27 April 2021

Between Grace Pailthorpe and Mary Stephenson: the mysterious logic of dreams in Art Uk by Philomena Epps

The current exhibition at Bosse & Baum in South London, ‘Fertile Spoon‘, pairs Grace Pailthorpe, the Surrealist painter and psychoanalyst, with the contemporary artist Mary Stephenson.

There are eight works by Pailthorpe, a combination of small oil paintings on canvas and watercolour paintings on paper, most of them previously unexhibited. Stephenson, who similarly works with oil paint, has utilised canvas, paper, and linen, working at various scales.

Born over a century apart, both artists subscribe to the mysterious and intuitive logic of dreams, yielding to the power of the subconscious mind. As Chloe Nahum, who curated the exhibition in partnership with the gallery, writes in her accompanying exhibition text, ‘the unconscious rules the roost, and does as it pleases with paint.’
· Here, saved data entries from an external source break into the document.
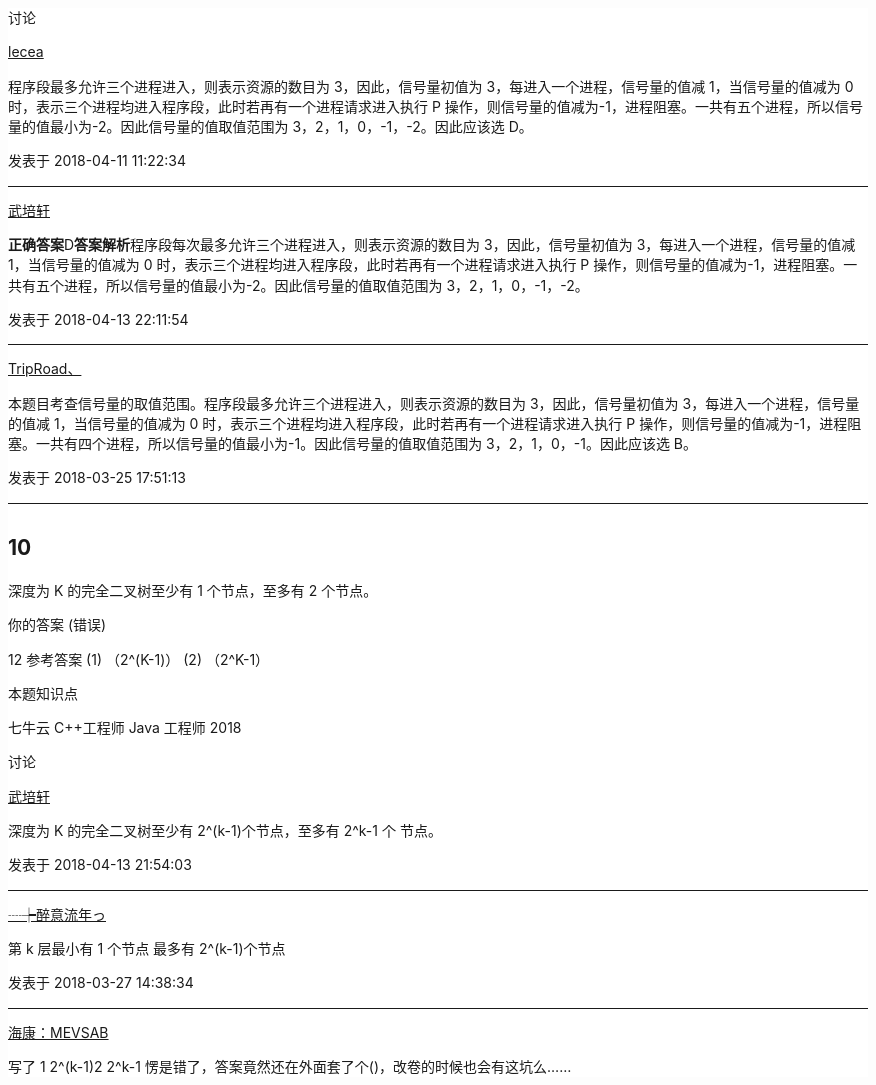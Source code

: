 讨论

[lecea](https://www.nowcoder.com/profile/2313460)

程序段最多允许三个进程进入，则表示资源的数目为 3，因此，信号量初值为 3，每进入一个进程，信号量的值减 1，当信号量的值减为 0 时，表示三个进程均进入程序段，此时若再有一个进程请求进入执行 P 操作，则信号量的值减为-1，进程阻塞。一共有五个进程，所以信号量的值最小为-2。因此信号量的值取值范围为 3，2，1，0，-1，-2。因此应该选 D。

发表于 2018-04-11 11:22:34

* * *

[武培轩](https://www.nowcoder.com/profile/5033606)

**正确答案**D**答案解析**程序段每次最多允许三个进程进入，则表示资源的数目为 3，因此，信号量初值为 3，每进入一个进程，信号量的值减 1，当信号量的值减为 0 时，表示三个进程均进入程序段，此时若再有一个进程请求进入执行 P 操作，则信号量的值减为-1，进程阻塞。一共有五个进程，所以信号量的值最小为-2。因此信号量的值取值范围为 3，2，1，0，-1，-2。

发表于 2018-04-13 22:11:54

* * *

[TripRoad、](https://www.nowcoder.com/profile/4407173)

本题目考查信号量的取值范围。程序段最多允许三个进程进入，则表示资源的数目为 3，因此，信号量初值为 3，每进入一个进程，信号量的值减 1，当信号量的值减为 0 时，表示三个进程均进入程序段，此时若再有一个进程请求进入执行 P 操作，则信号量的值减为-1，进程阻塞。一共有四个进程，所以信号量的值最小为-1。因此信号量的值取值范围为 3，2，1，0，-1。因此应该选 B。

发表于 2018-03-25 17:51:13

* * *

## 10

深度为 K 的完全二叉树至少有 1 个节点，至多有 2 个节点。

你的答案 (错误)

12 参考答案 (1) （2^(K-1)）
(2) （2^K-1）

本题知识点

七牛云 C++工程师 Java 工程师 2018

讨论

[武培轩](https://www.nowcoder.com/profile/5033606)

深度为 K 的完全二叉树至少有 2^(k-1)个节点，至多有 2^k-1 个 节点。

发表于 2018-04-13 21:54:03

* * *

[┈┾醉意流年っ](https://www.nowcoder.com/profile/9094647)

第 k 层最小有 1 个节点 最多有 2^(k-1)个节点

发表于 2018-03-27 14:38:34

* * *

[海康：MEVSAB](https://www.nowcoder.com/profile/447239166)

写了
1 2^(k-1)2 2^k-1 愣是错了，答案竟然还在外面套了个()，改卷的时候也会有这坑么……
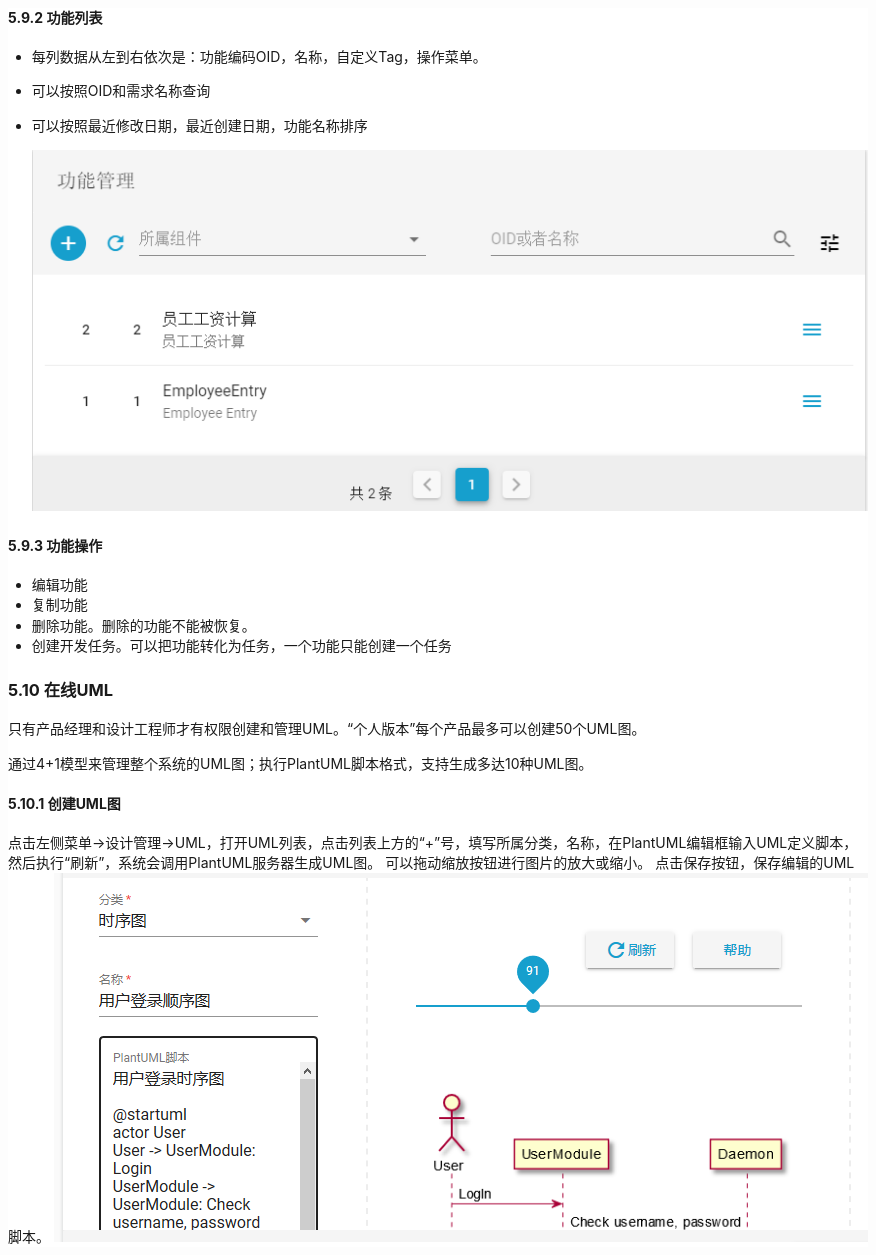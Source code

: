   #### 5.9.2 功能列表
  * 每列数据从左到右依次是：功能编码OID，名称，自定义Tag，操作菜单。
  * 可以按照OID和需求名称查询
  * 可以按照最近修改日期，最近创建日期，功能名称排序

    ![Preivew](docs/images/function_list.png)

  #### 5.9.3 功能操作
  * 编辑功能
  * 复制功能
  * 删除功能。删除的功能不能被恢复。
  * 创建开发任务。可以把功能转化为任务，一个功能只能创建一个任务

  ### 5.10 在线UML
  只有产品经理和设计工程师才有权限创建和管理UML。“个人版本”每个产品最多可以创建50个UML图。

  通过4+1模型来管理整个系统的UML图；执行PlantUML脚本格式，支持生成多达10种UML图。
  #### 5.10.1 创建UML图
  点击左侧菜单->设计管理->UML，打开UML列表，点击列表上方的“+”号，填写所属分类，名称，在PlantUML编辑框输入UML定义脚本，然后执行“刷新”，系统会调用PlantUML服务器生成UML图。
    可以拖动缩放按钮进行图片的放大或缩小。
    点击保存按钮，保存编辑的UML脚本。
      ![Preivew](docs/images/create_uml.png)
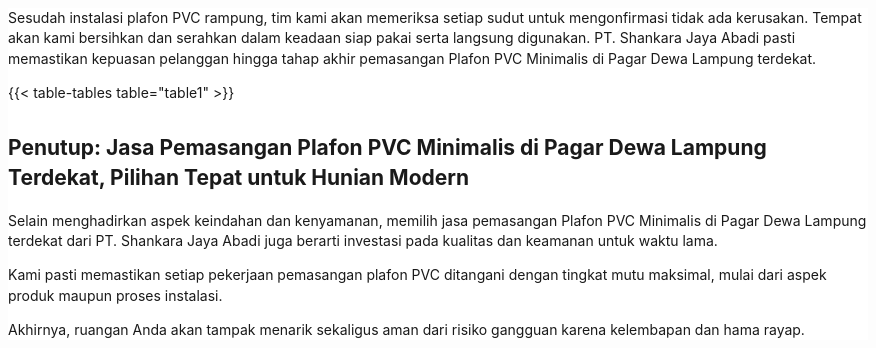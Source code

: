 Sesudah instalasi plafon PVC rampung, tim kami akan memeriksa setiap sudut untuk mengonfirmasi tidak ada kerusakan. Tempat akan kami bersihkan dan serahkan dalam keadaan siap pakai serta langsung digunakan. PT. Shankara Jaya Abadi pasti memastikan kepuasan pelanggan hingga tahap akhir pemasangan Plafon PVC Minimalis di Pagar Dewa Lampung terdekat.

{{< table-tables table="table1" >}}

## Penutup: Jasa Pemasangan Plafon PVC Minimalis di Pagar Dewa Lampung Terdekat, Pilihan Tepat untuk Hunian Modern

Selain menghadirkan aspek keindahan dan kenyamanan, memilih jasa pemasangan Plafon PVC Minimalis di Pagar Dewa Lampung terdekat dari PT. Shankara Jaya Abadi juga berarti investasi pada kualitas dan keamanan untuk waktu lama.

Kami pasti memastikan setiap pekerjaan pemasangan plafon PVC ditangani dengan tingkat mutu maksimal, mulai dari aspek produk maupun proses instalasi.

Akhirnya, ruangan Anda akan tampak menarik sekaligus aman dari risiko gangguan karena kelembapan dan hama rayap.
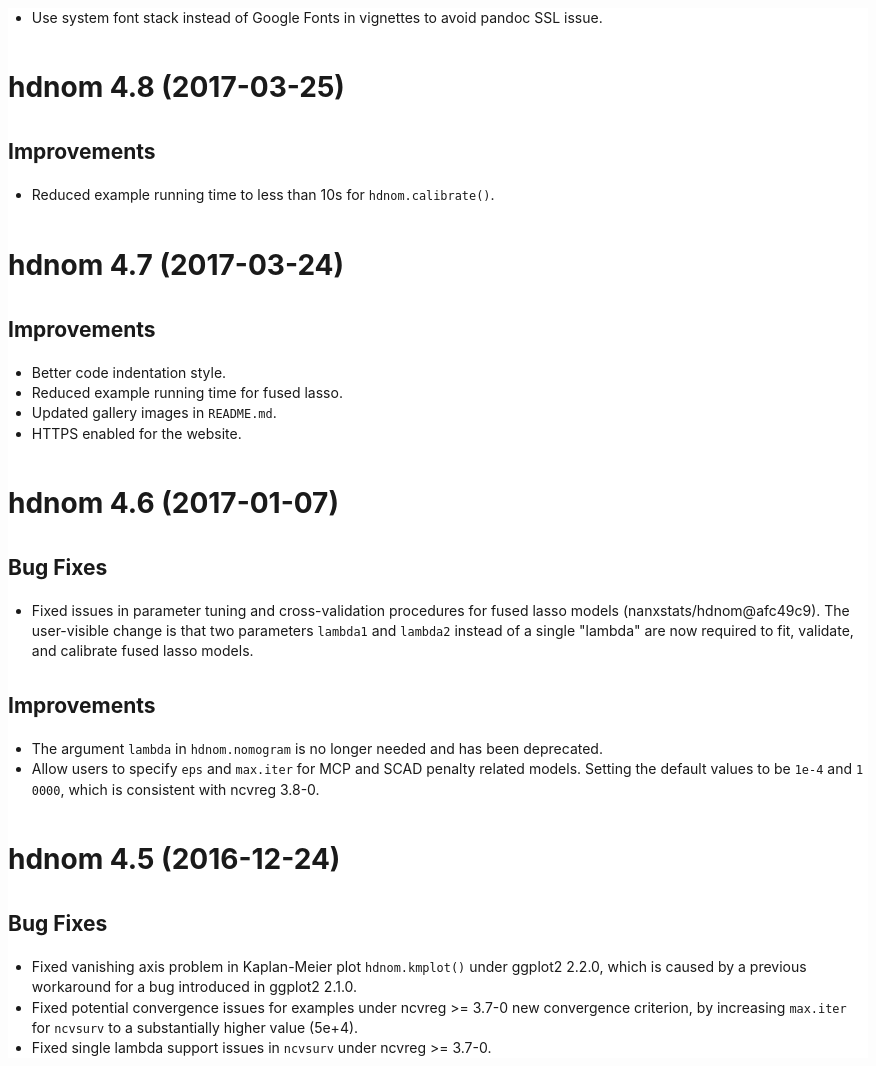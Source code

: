 - Use system font stack instead of Google Fonts in vignettes to avoid pandoc SSL issue.

# hdnom 4.8 (2017-03-25)

## Improvements

- Reduced example running time to less than 10s for `hdnom.calibrate()`.

# hdnom 4.7 (2017-03-24)

## Improvements

- Better code indentation style.
- Reduced example running time for fused lasso.
- Updated gallery images in `README.md`.
- HTTPS enabled for the website.

# hdnom 4.6 (2017-01-07)

## Bug Fixes

- Fixed issues in parameter tuning and cross-validation procedures for
fused lasso models (nanxstats/hdnom@afc49c9).
The user-visible change is that two parameters `lambda1` and `lambda2`
instead of a single "lambda" are now required to fit, validate, and
calibrate fused lasso models.

## Improvements

- The argument `lambda` in `hdnom.nomogram` is no longer needed and has
been deprecated.
- Allow users to specify `eps` and `max.iter` for MCP and SCAD penalty
related models. Setting the default values to be `1e-4` and `10000`,
which is consistent with ncvreg 3.8-0.

# hdnom 4.5 (2016-12-24)

## Bug Fixes

- Fixed vanishing axis problem in Kaplan-Meier plot `hdnom.kmplot()` under
ggplot2 2.2.0, which is caused by a previous workaround for a bug introduced
in ggplot2 2.1.0.
- Fixed potential convergence issues for examples under ncvreg >= 3.7-0 new
convergence criterion, by increasing `max.iter` for `ncvsurv` to a
substantially higher value (5e+4).
- Fixed single lambda support issues in `ncvsurv` under ncvreg >= 3.7-0.
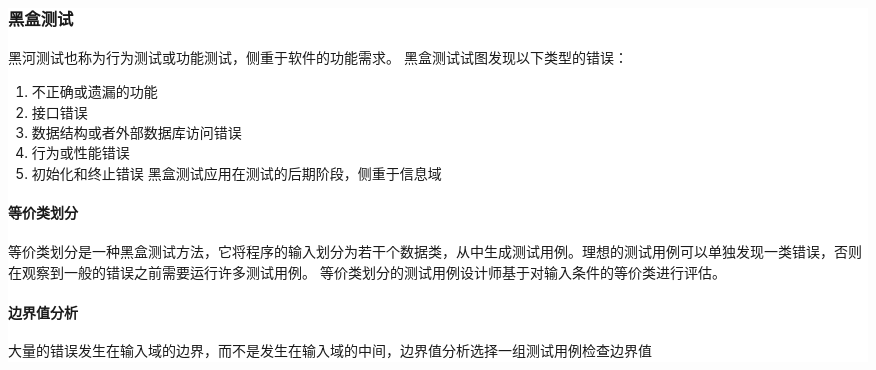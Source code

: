 
### 黑盒测试
黑河测试也称为行为测试或功能测试，侧重于软件的功能需求。
黑盒测试试图发现以下类型的错误：
1. 不正确或遗漏的功能
2. 接口错误
3. 数据结构或者外部数据库访问错误
4. 行为或性能错误
5. 初始化和终止错误
黑盒测试应用在测试的后期阶段，侧重于信息域
#### 等价类划分

等价类划分是一种黑盒测试方法，它将程序的输入划分为若干个数据类，从中生成测试用例。理想的测试用例可以单独发现一类错误，否则在观察到一般的错误之前需要运行许多测试用例。
等价类划分的测试用例设计师基于对输入条件的等价类进行评估。

#### 边界值分析
大量的错误发生在输入域的边界，而不是发生在输入域的中间，边界值分析选择一组测试用例检查边界值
Her phrase echoes a comment made by Pailthorpe in 1938, as part of an article she titled ‘The Scientific Aspect of Surrealism’, that ‘the unconscious is a master in its own form of art … It tells a perfect short story’. This was published in the London Bulletin, an influential avant-garde magazine edited by the English Surrealist artist E. L. T. Messens. Her text, which was derided by the Surrealist community, detailed the experiments she was currently undertaking with the artist Reuben Mednikoff, an unconventional collaboration and life partnership they remained devoted to until her death in 1971.